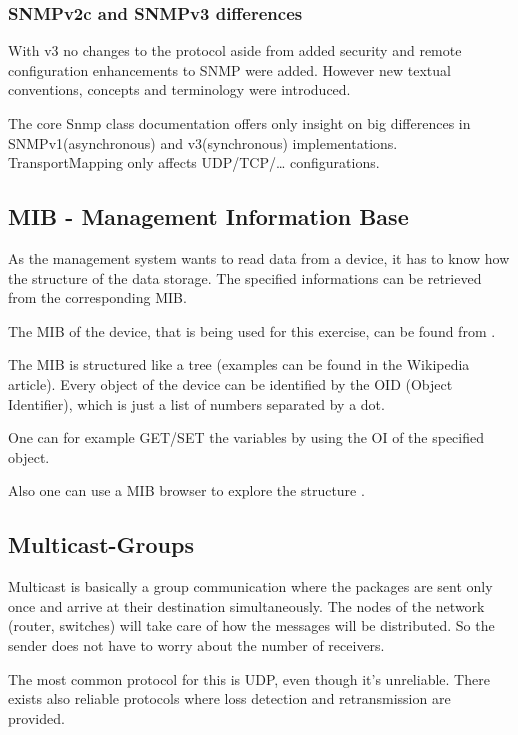 \documentclass[11pt, a4paper]{article}
\begin{document}

\subsubsection{SNMPv2c and SNMPv3 differences}

With v3 no changes to the protocol aside from added security and remote configuration enhancements to SNMP were added. However new textual conventions, concepts and terminology were introduced.

The core Snmp class documentation \cite{SNMP4JDoc} offers only insight on big differences in SNMPv1(asynchronous) and v3(synchronous) implementations. TransportMapping only affects UDP/TCP/… configurations.

\subsection{MIB - Management Information Base}
As the management system wants to read data from a device, it has to know how the structure of the data storage. The specified informations can be retrieved from the corresponding MIB. 

The MIB of the device, that is being used for this exercise, can be found from \cite{MIBDownload}.

The MIB is structured like a tree (examples can be found in the Wikipedia article). Every object of the device can be identified by the OID (Object Identifier), which is just a list of numbers separated by a dot.

One can for example GET/SET the variables by using the OI of the specified object.

Also one can use a MIB browser to explore the structure \cite{MIBBrowser}.
\subsection{Multicast-Groups}

Multicast is basically a group communication where the packages are sent only once and arrive at their destination simultaneously. The nodes of the network (router, switches) will take care of how the messages will be distributed. So the sender does not have to worry about the number of receivers.

The most common protocol for this is UDP, even though it’s unreliable. There exists also reliable protocols where loss detection and retransmission are provided.
\end{document}
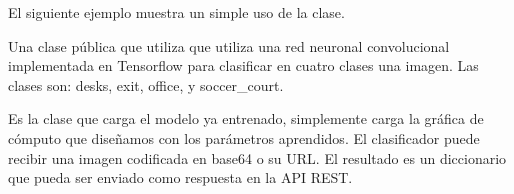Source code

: El siguiente ejemplo
muestra un simple uso de la clase.

%
%

\begin{sphinxVerbatim}[commandchars=\\\{\}]
   
  
  
\end{sphinxVerbatim}




Una clase pública que utiliza que utiliza una red neuronal
convolucional implementada en Tensorflow para clasificar en cuatro
clases una imagen. Las clases son:
desks,
exit,
office,
y soccer\_court.

Es la clase que carga el modelo ya entrenado, simplemente carga
la gráfica de cómputo que diseñamos con los parámetros
aprendidos. El clasificador puede
recibir una imagen codificada en base64 o su URL. El resultado
es un diccionario que pueda ser enviado como respuesta en la API
REST.

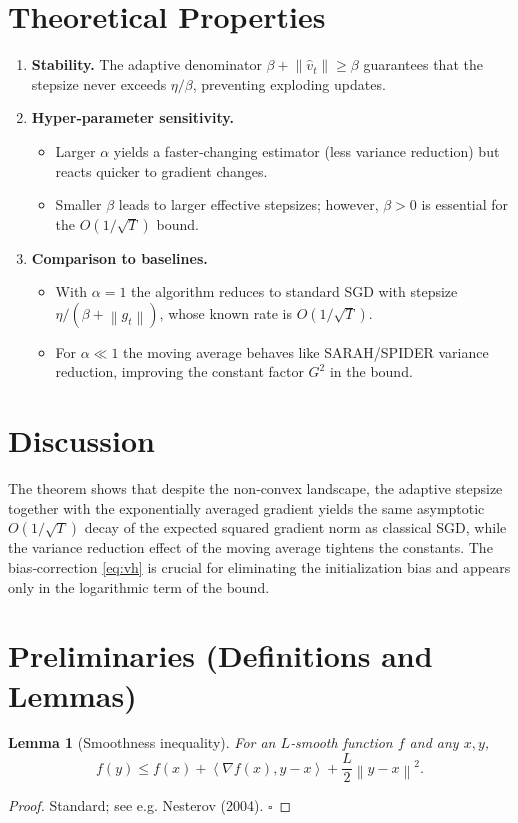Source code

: \documentclass{article}
\newtheorem{lemma}{Lemma}
\newcommand{\norm}[1]{\left\|#1\right\|}
\newcommand{\ip}[2]{\left\langle #1,#2 \right\rangle}
\newcommand{\grad}{\nabla}
\begin{document}
\section*{Theoretical Properties}
\begin{enumerate}[label=\textbf{P\arabic*.}, leftmargin=*]
\item \textbf{Stability.} The adaptive denominator $\beta+\norm{\hat v_t}\ge\beta$ guarantees that the stepsize never exceeds $\eta/\beta$, preventing exploding updates.
\item \textbf{Hyper‑parameter sensitivity.}
    \begin{itemize}
        \item Larger $\alpha$ yields a faster‑changing estimator (less variance reduction) but reacts quicker to gradient changes.
        \item Smaller $\beta$ leads to larger effective stepsizes; however, $\beta>0$ is essential for the $O(1/\sqrt{T})$ bound.
    \end{itemize}
\item \textbf{Comparison to baselines.}
    \begin{itemize}
        \item With $\alpha=1$ the algorithm reduces to standard SGD with stepsize $\eta/(\beta+\norm{g_t})$, whose known rate is $O(1/\sqrt{T})$.
        \item For $\alpha\ll1$ the moving average behaves like SARAH/SPIDER variance reduction, improving the constant factor $G^2$ in the bound.
    \end{itemize}
\end{enumerate}

\section*{Discussion}
The theorem shows that despite the non‑convex landscape, the adaptive
stepsize together with the exponentially averaged gradient yields the same
asymptotic $O(1/\sqrt{T})$ decay of the expected squared gradient norm as
classical SGD, while the variance reduction effect of the moving average
tightens the constants. The bias‑correction \eqref{eq:vh} is crucial for
eliminating the initialization bias and appears only in the logarithmic
term of the bound.

\newpage
\section*{Preliminaries (Definitions and Lemmas)}
\begin{lemma}[Smoothness inequality]
\label{lem:smooth}
For an $L$‑smooth function $f$ and any $x,y$,
\[
f(y)\le f(x)+\ip{\grad f(x)}{y-x}+\frac{L}{2}\norm{y-x}^2 .
\]
\end{lemma}
\begin{proof}
Standard; see e.g. Nesterov (2004). \hfill$\square$
\end{proof}
\end{document}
══════
_TASK BRIEF_
Both the first line of the records above and the line containing "The MIB of the" belong in the copy; please return them and every line between, exactly, minus the pictures.

_YOUR SOLUTION_
 \documentclass[11pt, a4paper]{article}
\begin{document}

\subsubsection{SNMPv2c and SNMPv3 differences}

With v3 no changes to the protocol aside from added security and remote configuration enhancements to SNMP were added. However new textual conventions, concepts and terminology were introduced.

The core Snmp class documentation \cite{SNMP4JDoc} offers only insight on big differences in SNMPv1(asynchronous) and v3(synchronous) implementations. TransportMapping only affects UDP/TCP/… configurations.

\subsection{MIB - Management Information Base}
As the management system wants to read data from a device, it has to know how the structure of the data storage. The specified informations can be retrieved from the corresponding MIB. 

The MIB of the device, that is being used for this exercise, can be found from \cite{MIBDownload}.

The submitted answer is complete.